===== Extracted material
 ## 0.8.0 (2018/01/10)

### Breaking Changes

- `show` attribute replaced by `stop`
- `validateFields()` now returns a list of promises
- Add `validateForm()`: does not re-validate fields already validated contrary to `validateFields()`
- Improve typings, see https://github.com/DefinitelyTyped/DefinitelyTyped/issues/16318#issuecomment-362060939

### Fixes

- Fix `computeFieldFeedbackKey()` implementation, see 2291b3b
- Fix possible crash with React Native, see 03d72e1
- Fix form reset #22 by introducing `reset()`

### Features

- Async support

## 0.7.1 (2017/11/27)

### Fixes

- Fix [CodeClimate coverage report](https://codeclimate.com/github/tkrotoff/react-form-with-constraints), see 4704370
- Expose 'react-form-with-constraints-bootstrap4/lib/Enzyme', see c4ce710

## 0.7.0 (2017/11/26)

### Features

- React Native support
==========
===== Extracted material
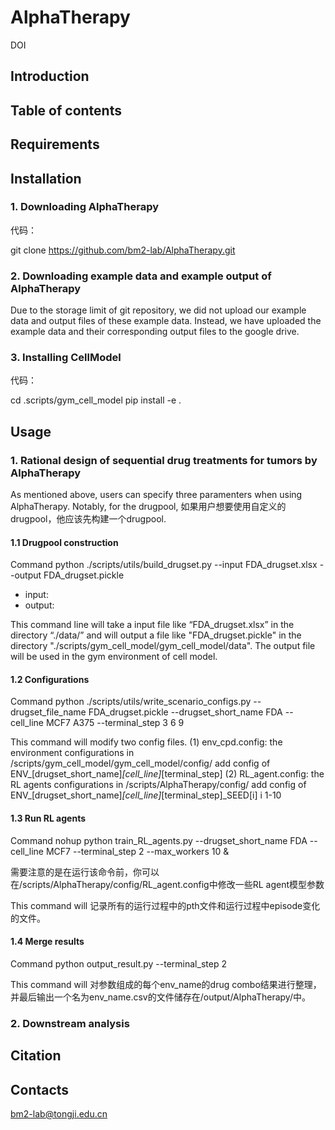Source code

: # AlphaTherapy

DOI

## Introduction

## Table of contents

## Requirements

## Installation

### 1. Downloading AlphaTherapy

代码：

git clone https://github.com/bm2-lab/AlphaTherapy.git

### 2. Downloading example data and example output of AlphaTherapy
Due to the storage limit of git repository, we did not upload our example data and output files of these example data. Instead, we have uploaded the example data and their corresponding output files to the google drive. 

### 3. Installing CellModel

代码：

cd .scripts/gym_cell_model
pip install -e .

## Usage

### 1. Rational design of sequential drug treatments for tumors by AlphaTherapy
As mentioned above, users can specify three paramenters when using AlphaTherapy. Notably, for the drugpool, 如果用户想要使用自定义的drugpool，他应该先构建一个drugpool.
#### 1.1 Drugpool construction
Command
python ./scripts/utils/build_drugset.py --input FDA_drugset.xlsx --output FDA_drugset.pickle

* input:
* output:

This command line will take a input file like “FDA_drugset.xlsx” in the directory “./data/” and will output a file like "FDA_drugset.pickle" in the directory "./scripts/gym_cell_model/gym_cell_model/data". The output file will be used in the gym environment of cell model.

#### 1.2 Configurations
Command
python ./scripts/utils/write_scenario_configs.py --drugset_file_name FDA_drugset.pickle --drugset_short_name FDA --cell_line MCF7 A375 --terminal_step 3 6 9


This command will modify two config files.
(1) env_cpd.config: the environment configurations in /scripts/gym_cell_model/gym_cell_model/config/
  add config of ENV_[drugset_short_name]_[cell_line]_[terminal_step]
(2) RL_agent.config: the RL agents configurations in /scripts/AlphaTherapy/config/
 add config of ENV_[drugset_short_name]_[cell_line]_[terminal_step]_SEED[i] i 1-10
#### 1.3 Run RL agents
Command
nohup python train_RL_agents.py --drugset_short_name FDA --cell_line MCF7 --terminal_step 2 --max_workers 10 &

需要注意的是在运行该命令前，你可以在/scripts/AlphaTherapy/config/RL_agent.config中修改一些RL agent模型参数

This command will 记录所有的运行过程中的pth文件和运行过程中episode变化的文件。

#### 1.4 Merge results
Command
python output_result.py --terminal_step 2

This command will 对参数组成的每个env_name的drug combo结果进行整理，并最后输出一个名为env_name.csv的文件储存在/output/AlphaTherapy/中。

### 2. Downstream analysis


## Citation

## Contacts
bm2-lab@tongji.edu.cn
==========
Return a word-for-word copy of the lines above from the one holding "python output_result.py --terminal_step 2" through the one holding "bm2-lab@tongji.edu.cn", with both of them included and nothing besides.

python output_result.py --terminal_step 2

This command will 对参数组成的每个env_name的drug combo结果进行整理，并最后输出一个名为env_name.csv的文件储存在/output/AlphaTherapy/中。

### 2. Downstream analysis


## Citation

## Contacts
bm2-lab@tongji.edu.cn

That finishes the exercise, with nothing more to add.